I stopped suddenly in the center of the road, in the moon's bright light, with shadow trickling downhill from my heels like the water witcher's wellspring finally struck open. I'd found the right path. The road angled up out of the orchards toward the top of the canyon. The steepness of the climb felt right. I would come back in daylight and go the rest of the way to Doc Homer's, past the old helicopter landing pad up in the alfalfa field. Those fields would surely be abandoned now, like half the cropland in Arizona, salted to death by years of bad irrigation. I didn't want to go up there now and see it all under moonlight, the white soil gleaming like a boneyard. It was too much.
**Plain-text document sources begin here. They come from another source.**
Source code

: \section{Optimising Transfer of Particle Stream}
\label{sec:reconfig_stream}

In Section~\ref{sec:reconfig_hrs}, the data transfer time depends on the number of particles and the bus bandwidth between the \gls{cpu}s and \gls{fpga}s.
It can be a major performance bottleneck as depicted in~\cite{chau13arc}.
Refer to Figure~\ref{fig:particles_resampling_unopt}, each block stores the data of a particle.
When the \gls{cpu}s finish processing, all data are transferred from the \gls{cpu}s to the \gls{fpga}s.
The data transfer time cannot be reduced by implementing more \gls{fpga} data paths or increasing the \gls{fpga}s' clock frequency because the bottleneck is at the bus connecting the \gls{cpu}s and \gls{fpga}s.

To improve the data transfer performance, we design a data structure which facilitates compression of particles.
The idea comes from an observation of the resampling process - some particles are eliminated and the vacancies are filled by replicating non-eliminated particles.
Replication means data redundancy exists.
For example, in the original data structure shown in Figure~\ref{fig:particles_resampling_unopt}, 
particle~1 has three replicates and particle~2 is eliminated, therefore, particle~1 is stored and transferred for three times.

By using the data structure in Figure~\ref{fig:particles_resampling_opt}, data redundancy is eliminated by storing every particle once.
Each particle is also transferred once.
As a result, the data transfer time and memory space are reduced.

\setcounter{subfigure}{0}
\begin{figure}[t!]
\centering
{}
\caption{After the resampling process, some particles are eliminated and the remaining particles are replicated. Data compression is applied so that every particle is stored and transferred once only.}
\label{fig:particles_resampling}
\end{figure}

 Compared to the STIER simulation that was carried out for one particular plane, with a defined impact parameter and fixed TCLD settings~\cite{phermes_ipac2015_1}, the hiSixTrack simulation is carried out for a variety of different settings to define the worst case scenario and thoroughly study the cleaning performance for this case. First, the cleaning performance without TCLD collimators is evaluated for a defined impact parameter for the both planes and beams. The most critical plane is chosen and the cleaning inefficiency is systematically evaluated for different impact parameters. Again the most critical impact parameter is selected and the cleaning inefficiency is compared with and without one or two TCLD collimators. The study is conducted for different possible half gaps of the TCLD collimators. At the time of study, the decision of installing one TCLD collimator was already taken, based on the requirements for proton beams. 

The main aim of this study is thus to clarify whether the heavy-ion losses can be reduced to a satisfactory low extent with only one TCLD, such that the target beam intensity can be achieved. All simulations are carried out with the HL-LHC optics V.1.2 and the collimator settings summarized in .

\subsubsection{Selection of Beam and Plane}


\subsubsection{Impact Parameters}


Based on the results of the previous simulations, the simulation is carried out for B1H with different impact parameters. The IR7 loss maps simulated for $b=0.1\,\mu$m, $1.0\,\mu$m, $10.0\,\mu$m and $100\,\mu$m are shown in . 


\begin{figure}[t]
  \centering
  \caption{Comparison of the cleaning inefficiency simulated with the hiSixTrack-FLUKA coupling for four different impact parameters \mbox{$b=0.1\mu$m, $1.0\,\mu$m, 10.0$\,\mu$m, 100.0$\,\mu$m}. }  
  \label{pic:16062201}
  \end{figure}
I turned back down the road feeling the familiar, blunt pressure of old grief. Even the people who knew me well didn't know my years in Grace were peculiarly bracketed by death: I'd lost a mother and I'd lost a child.
Chapter 6
The Miracle
I was fifteen years old, two years younger than my own child would be now. I didn't think of it in those terms: losing a baby. At first it was nothing like a baby I held inside me, only a small impossible secret. Slowly it grew to a force as strong and untouchable as thunder. I would be loved absolutely. But even in the last months I never quite pictured the whole infant I might have someday held in my arms; that picture came later. The human fact of it was gone before I knew it. But evidently that word "lost" was somewhere in my mind because I've had thousands of dreams of losing-of literally misplacing-a baby.